Records for the task:
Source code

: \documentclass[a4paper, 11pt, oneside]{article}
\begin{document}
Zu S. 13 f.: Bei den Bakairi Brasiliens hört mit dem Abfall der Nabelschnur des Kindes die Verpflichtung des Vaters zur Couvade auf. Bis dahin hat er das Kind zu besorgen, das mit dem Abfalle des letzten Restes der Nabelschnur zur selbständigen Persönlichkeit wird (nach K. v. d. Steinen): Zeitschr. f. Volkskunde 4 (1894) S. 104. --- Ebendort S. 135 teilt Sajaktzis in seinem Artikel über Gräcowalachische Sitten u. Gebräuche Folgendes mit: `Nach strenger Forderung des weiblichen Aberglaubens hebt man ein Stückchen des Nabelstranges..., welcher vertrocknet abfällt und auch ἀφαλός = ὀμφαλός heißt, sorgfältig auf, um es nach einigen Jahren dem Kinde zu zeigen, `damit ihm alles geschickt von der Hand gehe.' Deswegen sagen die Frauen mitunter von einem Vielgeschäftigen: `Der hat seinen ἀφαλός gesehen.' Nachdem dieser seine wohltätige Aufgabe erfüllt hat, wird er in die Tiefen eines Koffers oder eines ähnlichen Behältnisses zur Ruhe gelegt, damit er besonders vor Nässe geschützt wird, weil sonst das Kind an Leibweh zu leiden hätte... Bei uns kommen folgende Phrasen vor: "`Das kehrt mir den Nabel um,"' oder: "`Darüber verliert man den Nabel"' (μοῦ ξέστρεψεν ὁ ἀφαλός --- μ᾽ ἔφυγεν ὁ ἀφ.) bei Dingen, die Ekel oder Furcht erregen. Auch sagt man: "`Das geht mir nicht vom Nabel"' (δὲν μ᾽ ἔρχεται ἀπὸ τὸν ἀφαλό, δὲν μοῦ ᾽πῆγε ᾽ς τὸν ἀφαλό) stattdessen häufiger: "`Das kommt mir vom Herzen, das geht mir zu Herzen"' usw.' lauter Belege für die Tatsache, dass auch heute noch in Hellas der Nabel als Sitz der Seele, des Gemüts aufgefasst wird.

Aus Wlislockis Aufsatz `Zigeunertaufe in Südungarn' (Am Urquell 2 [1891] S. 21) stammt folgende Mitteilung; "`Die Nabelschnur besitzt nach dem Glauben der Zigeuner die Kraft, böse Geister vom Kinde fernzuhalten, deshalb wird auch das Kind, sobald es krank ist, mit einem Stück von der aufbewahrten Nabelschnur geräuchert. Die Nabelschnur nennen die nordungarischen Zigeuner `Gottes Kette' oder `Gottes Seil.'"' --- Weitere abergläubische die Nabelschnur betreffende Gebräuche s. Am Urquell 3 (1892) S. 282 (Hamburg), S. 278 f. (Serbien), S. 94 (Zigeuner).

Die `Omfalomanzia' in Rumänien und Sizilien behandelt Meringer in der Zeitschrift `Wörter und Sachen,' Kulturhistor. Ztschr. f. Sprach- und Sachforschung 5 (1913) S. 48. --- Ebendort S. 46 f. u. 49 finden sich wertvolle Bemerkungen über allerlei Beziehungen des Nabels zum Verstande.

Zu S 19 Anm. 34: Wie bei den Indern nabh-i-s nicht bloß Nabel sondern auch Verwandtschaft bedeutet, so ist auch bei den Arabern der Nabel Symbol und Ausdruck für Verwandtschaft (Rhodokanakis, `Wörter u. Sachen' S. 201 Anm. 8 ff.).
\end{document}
...
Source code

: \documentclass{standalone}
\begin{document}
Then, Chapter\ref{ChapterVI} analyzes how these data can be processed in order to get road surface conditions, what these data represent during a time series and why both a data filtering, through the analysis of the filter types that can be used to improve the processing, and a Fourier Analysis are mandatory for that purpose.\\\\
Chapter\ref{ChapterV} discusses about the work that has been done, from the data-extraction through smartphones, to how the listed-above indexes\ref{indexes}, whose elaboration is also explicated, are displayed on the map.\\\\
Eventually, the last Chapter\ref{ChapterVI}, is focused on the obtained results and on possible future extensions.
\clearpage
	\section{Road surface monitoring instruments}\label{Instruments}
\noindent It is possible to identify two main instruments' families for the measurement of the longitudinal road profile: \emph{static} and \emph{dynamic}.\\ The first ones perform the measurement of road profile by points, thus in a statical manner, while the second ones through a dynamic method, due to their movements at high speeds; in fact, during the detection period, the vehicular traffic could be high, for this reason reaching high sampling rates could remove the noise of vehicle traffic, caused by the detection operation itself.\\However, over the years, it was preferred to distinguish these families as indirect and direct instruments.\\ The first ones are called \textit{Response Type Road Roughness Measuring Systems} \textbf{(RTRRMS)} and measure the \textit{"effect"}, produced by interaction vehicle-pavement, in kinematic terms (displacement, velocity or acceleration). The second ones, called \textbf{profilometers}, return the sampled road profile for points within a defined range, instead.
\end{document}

Exercise objective: What lines in the listing above contain the word "Ebendort"? Show each one.

Response for this exercise:
Zu S. 13 f.: Bei den Bakairi Brasiliens hört mit dem Abfall der Nabelschnur des Kindes die Verpflichtung des Vaters zur Couvade auf. Bis dahin hat er das Kind zu besorgen, das mit dem Abfalle des letzten Restes der Nabelschnur zur selbständigen Persönlichkeit wird (nach K. v. d. Steinen): Zeitschr. f. Volkskunde 4 (1894) S. 104. --- Ebendort S. 135 teilt Sajaktzis in seinem Artikel über Gräcowalachische Sitten u. Gebräuche Folgendes mit: `Nach strenger Forderung des weiblichen Aberglaubens hebt man ein Stückchen des Nabelstranges..., welcher vertrocknet abfällt und auch ἀφαλός = ὀμφαλός heißt, sorgfältig auf, um es nach einigen Jahren dem Kinde zu zeigen, `damit ihm alles geschickt von der Hand gehe.' Deswegen sagen die Frauen mitunter von einem Vielgeschäftigen: `Der hat seinen ἀφαλός gesehen.' Nachdem dieser seine wohltätige Aufgabe erfüllt hat, wird er in die Tiefen eines Koffers oder eines ähnlichen Behältnisses zur Ruhe gelegt, damit er besonders vor Nässe geschützt wird, weil sonst das Kind an Leibweh zu leiden hätte... Bei uns kommen folgende Phrasen vor: "`Das kehrt mir den Nabel um,"' oder: "`Darüber verliert man den Nabel"' (μοῦ ξέστρεψεν ὁ ἀφαλός --- μ᾽ ἔφυγεν ὁ ἀφ.) bei Dingen, die Ekel oder Furcht erregen. Auch sagt man: "`Das geht mir nicht vom Nabel"' (δὲν μ᾽ ἔρχεται ἀπὸ τὸν ἀφαλό, δὲν μοῦ ᾽πῆγε ᾽ς τὸν ἀφαλό) stattdessen häufiger: "`Das kommt mir vom Herzen, das geht mir zu Herzen"' usw.' lauter Belege für die Tatsache, dass auch heute noch in Hellas der Nabel als Sitz der Seele, des Gemüts aufgefasst wird.
Die `Omfalomanzia' in Rumänien und Sizilien behandelt Meringer in der Zeitschrift `Wörter und Sachen,' Kulturhistor. Ztschr. f. Sprach- und Sachforschung 5 (1913) S. 48. --- Ebendort S. 46 f. u. 49 finden sich wertvolle Bemerkungen über allerlei Beziehungen des Nabels zum Verstande.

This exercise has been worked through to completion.